Annnnnnnnnnnd bump for updates. Glad to finally see a custom intake manifold on a 2.0T MKV GTI :thumbup:


----------



## Forge US (Jul 31, 2002)

ViRtUaLheretic said:


> So the flappers are basically just used to adjust the torque curve and are not a necessary engine component? I hav ebeen working on a direct port w/m setup on my TSI motor and have been contemplating idea for the flappers. I might just disconnect the actuating arm that controls the flappers, set the flappers to "open" and go for a spin and see how it performs compared to stock.


My understanding is that the flappers are closed to a given degree (not completely) at low(er) RPM's to restrict airflow slightly which helps low end torque. As RPM's climb, the flappers open fully to increase airflow to allow for max power output.

I theory, removing them or forcing them open entirely will likely sacrifice some low end torque, but shouldn't really negatively impact peak power too much, if at all. It's just a matter of where you want your power band. Obviously _most_ people "prefer" the broadest/usable power curve they can get, but that's not always necessarily the ideal thing for each situation, and why the development of this piece isn't a bad thing as some would have you believe.


----------



## [email protected] (Jul 29, 2008)

ViRtUaLheretic said:


> So the flappers are basically just used to adjust the torque curve and are not a necessary engine component? I hav ebeen working on a direct port w/m setup on my TSI motor and have been contemplating idea for the flappers. I might just disconnect the actuating arm that controls the flappers, set the flappers to "open" and go for a spin and see how it performs compared to stock.



The tumbler flaps are there to promote the tumbling effect needed for direct injection engines in low load situations especially after cold start. Simply removing them will cause some pretty crappy cold starts. I'm not speaking about just starting the car but the actual operation of the vehicle after starting the car on a cold engine. With no tuning changes (and even with some) you'll likely hate the car till it warms up. Put your foot down and try to cruise around at low speeds and the car will stumble when it's cold. If you have a drag car or a race car, you can deal with that, but if you have a daily driver and need to jump in it at a moments notice, you may not be happy. 

Basically the flaps are closing at low load levels which will so air flows to the top of the intake port valve and direct air to the back of the cylinder wall which will cause the tumbling effect as it swirls around in the cylinder. Fuel is injected homogeneously directly at the swirling air which will help promote a proper mixture and a clean burn. 

In high load situations this is not needed. The flaps will open all the way.


----------



## [email protected] USA (May 17, 2007)

rracerguy717 said:


> Then you have to find where the best spot for the MAP sensor , its always a moving target LOL
> 
> With this cars setup im surprised the MAP sensor wasnt relocated into the intake plenum,because in the factory pipe location alot of other factors come into play like intercooling pipe dia and length, any other restriction up and down stream like intercooler ,TB , etc .
> With the MAP in the intake manifold it would even out any boost spike that maybe caused , that will drive the ECU crazy and pull back power for sure . Bob.G



Are you referring to the OPs car and the location of the boost reference sensor... 2.0ts don't have a map sensor so how can you relocate something it doesn't have 

Installing the boost reference sensor in the intake manifold would then make it a map sensor and would require a boat load of work in order to get it to work correctly as it is not meant to work with the current system and show the level of vacuum that would be present in the intake manifold. 

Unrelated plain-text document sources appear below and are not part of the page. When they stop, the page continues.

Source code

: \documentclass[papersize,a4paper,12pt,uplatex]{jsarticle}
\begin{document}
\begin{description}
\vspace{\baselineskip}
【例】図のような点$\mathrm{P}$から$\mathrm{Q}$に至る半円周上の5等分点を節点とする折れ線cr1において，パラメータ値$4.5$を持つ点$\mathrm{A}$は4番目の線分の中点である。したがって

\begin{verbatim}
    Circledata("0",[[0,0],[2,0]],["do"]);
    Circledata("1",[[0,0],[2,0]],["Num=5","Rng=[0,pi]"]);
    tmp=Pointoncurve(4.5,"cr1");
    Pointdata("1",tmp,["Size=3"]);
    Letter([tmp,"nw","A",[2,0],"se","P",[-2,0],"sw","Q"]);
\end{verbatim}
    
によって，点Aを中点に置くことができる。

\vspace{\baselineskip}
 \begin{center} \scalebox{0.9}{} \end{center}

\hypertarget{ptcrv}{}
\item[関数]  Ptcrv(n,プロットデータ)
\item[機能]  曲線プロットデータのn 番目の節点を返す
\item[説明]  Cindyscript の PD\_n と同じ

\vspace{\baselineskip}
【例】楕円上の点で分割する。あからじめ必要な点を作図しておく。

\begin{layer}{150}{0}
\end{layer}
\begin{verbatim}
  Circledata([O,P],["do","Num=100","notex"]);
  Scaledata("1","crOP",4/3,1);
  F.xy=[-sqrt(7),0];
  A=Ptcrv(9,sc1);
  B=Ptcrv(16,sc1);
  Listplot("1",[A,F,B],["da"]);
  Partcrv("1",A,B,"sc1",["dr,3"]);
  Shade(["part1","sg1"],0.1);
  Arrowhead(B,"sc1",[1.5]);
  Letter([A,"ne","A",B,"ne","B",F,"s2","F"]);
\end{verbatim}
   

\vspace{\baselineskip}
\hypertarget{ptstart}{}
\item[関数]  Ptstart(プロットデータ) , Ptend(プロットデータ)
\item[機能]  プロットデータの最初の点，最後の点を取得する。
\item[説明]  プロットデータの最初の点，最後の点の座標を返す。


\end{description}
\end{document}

Location overall is not as critical as you are making it out to be. Remeber it is JUST a boost reference sensor. As long as it is tuned for accordingly and not moved after it was tuned then there would be no issue at all with spikes or any other inconsistent boost levels. Again not knowing the details chances are this setup will be running a manual boost controller anyway making it less vital. 

Lets assume the plan is to use the N75 to control boost and retain for arguments sake a stock 2.5 bar absolute boost reference sensor. If a target boost level of 2.4 bar is the goal (we'll stay under so we ensure it is reading something and not maxing) on your gauge reading from the manifold and the reference sensor is placed before the TB there may be some pressure change in the intake manifold vs the IC pipe but it will be minimal (this assumes WOT). Even this minimal difference is not going to cause for a spike simply due to location.

If you are assuming that there is a drop in pressure into the manifold then the reference sensor in the IC pipe pre TB would read higher boost sooner. This will cause the ecu to start to control boost sooner and would actually reduce the chance of a spike. If you are assuming there is an increase in pressure in the manifold and the reference sensor is located pre TB in the IC pipe so it would never see this increase and that is the cause of the spike, it would in theory be an issue but in reality is not or more accurately no more an issue then the former in regards to tuning. 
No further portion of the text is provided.